Lily menyambar hp Doni dan segera menghapus foto itu. "Lo kira gue gak punya cadangan? Di flashdisk misalnya?" Lily berdiri dengan cepat kemudian menampar pipi Doni sekuat tenaganya dan mengambil segelas es teh penuh dimeja. Menuangkannya tepat diatas kepala Doni yang masih terkejut karena ditampar.

Yuli yang sedari tadi sibuk makan hanya bisa tercengang dengan apa yang dilakukan Lily pada pujaan hati hampir seluruh siswi di sekolahnya. Bisa-bisa Lily kena bully. Angkasa yang dari tadi diam menyimak apa yang terjadi, langsung berlari mengikuti Lily.

Doni menatap kepergian Lily sambil menahan sakit di pipinya. Yuli? Mendapat bakso tambahan gratis milik Angkasa yang belum disentuh dan Lily yang masih separuh.

*

Lily pergi dengan kemarahan yang memuncak. Lily membiarkan kakinya menuju kemanapun akan membawanya.

Saat pikirannya penuh dengan pertanyaan dan umpatan, seseorang memegang tangannya. Menghentikan langkahnya yang tak tentu arah.

"Gue bilang tunggu." Angkasa terengah-engah mengejar Lily.

"Apa?" Tanya Lily masih penuh dengan rasa marahnya.

"Lo utang maaf ke gue."

"Maaf? Tentang?" Lily tidak merasa punya kesalahan pada Angkasa, kecuali kejadian malam itu. Apa Angkasa mengingatnya?

Lily memanglah urakan dan sulit diatur, tapi dia akan terus merasa bersalah saat melakukan kesalahan pada orang lain. Benar juga, kesalahan malam itu bagi Lily sangatlah fatal. Lebih baik Lily meminta maaf lagi sekarang, supaya hatinya segera tenang.

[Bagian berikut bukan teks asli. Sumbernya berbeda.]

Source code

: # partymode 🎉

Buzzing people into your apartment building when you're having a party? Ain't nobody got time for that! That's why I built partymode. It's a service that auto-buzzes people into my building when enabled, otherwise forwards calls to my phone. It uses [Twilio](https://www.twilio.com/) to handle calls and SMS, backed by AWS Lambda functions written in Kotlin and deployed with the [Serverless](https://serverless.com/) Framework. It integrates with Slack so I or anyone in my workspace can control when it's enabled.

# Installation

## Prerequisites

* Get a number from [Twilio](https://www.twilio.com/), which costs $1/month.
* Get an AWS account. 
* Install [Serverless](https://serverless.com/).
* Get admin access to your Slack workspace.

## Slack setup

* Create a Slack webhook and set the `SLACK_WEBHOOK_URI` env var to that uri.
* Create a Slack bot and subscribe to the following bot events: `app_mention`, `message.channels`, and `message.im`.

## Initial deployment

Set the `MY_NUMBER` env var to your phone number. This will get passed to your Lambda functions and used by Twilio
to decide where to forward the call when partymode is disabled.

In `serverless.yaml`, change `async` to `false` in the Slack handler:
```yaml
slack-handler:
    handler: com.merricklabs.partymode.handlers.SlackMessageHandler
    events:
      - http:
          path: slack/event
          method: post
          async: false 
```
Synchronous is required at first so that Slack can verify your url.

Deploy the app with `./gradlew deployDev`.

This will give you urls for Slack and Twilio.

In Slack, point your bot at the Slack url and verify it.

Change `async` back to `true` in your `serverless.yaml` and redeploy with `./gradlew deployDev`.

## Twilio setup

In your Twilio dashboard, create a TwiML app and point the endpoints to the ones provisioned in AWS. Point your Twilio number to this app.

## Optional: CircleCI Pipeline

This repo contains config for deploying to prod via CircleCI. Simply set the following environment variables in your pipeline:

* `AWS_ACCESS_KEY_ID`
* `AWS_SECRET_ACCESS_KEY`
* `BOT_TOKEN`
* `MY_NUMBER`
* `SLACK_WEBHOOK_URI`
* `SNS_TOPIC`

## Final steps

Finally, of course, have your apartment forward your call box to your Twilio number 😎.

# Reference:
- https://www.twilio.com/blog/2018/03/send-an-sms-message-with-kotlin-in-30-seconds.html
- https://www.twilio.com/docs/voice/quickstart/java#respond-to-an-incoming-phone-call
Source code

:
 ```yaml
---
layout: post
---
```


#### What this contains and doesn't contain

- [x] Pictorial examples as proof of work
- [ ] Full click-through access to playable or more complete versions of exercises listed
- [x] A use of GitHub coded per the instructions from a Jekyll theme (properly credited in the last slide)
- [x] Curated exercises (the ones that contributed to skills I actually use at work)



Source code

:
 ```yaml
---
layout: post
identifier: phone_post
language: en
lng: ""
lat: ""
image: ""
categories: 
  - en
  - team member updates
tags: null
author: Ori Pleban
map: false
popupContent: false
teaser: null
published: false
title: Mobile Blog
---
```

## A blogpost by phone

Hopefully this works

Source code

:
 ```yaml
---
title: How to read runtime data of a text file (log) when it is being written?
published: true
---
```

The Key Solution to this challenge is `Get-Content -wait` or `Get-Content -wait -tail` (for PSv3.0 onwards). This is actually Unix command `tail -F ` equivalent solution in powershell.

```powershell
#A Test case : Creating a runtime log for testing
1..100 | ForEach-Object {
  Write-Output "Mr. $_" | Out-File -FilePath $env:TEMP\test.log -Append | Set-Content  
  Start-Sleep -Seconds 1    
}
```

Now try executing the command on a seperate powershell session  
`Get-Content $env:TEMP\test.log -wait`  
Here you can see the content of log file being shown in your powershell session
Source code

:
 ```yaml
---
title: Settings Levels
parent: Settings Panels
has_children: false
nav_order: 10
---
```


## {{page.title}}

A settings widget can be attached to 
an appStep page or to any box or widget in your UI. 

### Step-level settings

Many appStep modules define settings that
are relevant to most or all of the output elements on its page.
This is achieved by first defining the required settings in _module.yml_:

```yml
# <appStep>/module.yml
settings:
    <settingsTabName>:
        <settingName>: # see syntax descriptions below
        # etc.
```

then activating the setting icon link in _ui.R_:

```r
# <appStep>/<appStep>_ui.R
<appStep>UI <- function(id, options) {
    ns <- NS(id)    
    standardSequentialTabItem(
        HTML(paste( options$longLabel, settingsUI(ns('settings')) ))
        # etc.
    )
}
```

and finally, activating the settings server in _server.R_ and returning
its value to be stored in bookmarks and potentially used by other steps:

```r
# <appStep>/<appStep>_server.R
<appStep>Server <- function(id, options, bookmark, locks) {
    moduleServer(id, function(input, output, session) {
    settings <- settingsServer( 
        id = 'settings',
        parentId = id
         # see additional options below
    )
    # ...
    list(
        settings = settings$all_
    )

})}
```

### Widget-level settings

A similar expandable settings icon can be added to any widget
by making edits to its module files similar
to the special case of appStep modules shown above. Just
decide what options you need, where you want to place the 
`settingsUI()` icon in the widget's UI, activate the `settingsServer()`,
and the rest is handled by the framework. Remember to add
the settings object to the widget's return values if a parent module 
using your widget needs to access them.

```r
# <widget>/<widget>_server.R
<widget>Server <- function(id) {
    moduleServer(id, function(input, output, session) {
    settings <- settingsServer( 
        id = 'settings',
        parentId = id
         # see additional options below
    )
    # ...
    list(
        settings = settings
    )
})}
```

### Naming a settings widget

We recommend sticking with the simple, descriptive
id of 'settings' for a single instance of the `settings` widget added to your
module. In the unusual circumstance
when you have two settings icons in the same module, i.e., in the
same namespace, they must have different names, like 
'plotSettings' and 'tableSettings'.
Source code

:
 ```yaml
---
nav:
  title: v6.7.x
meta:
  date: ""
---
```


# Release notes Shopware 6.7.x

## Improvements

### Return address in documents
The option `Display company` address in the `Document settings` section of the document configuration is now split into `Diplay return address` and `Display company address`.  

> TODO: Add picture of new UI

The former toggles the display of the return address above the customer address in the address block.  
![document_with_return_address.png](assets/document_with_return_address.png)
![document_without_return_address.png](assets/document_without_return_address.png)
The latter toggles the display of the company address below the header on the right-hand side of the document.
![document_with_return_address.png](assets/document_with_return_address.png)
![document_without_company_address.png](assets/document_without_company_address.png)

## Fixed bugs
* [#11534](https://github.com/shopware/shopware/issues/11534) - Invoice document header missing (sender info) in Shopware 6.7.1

"Gue minta maaf banget, soal kejadian malam itu?"

"Malam itu?" Angkasa membeo. Angkasa mengernyit, jadi benar bahwa Lily yang melempar pasir padanya.

"Yang waktu gue lempar pasir. Gue minta maaf sebesar-besarnya." Angkasa terkekeh.

"Gue gak bilang soal malam itu, sebebernya gue juga gak yakin kalau itu lo. Makanya gue diem, ternyata beneran lo." Lantas soal apa? Lily mengernyit tidak mengerti.

"Minta maaf ke gue. Lo tadi pake es teh gue buat nyiram Doni." Lily memutar bola matanya malas. Hanya karena itu Angkasa mengejarnya sejauh ini? Lily tak habis fikir.

"Kan lo bisa ambil punya gue dimeja." Lily sudah sangat pusing sekarang. Kenapa Angkasa malah menambah pusingnya dengan masalah sepele.

"Punya lo udah habis." Benar juga, bahkan tadi Lily sesekali menyeruput milik Yuli.

"Terus? Gue beliin lagi?" Lily hendak melangkah menuju kantin lagi, tapi dengan cepat Angkasa menarik kerah belakang Lily. Rambut Lily yang panjang sebagian ikut tertarik.

"Eh cupu, sakit!" Angkasa yang dipanggil begitu hanya bisa cengo, buru-buru melepaskan Lily. Omongan Lily terasa pedas ditelinganya.

"Udah mau masuk, gak cukup waktu. Lagian lo yang banyak salah ke gue, kok lo berani ngatain gue cupu?!" Ungkap Angkasa sedikit tidak terima.

"Lha emang cupu!" Angkasa menahan tangannya yang ingin melayang memukul seorang gadis. Angkasa tersenyum tulus.

"Apaan? Cepet!" Lily melipat tangannya jengah.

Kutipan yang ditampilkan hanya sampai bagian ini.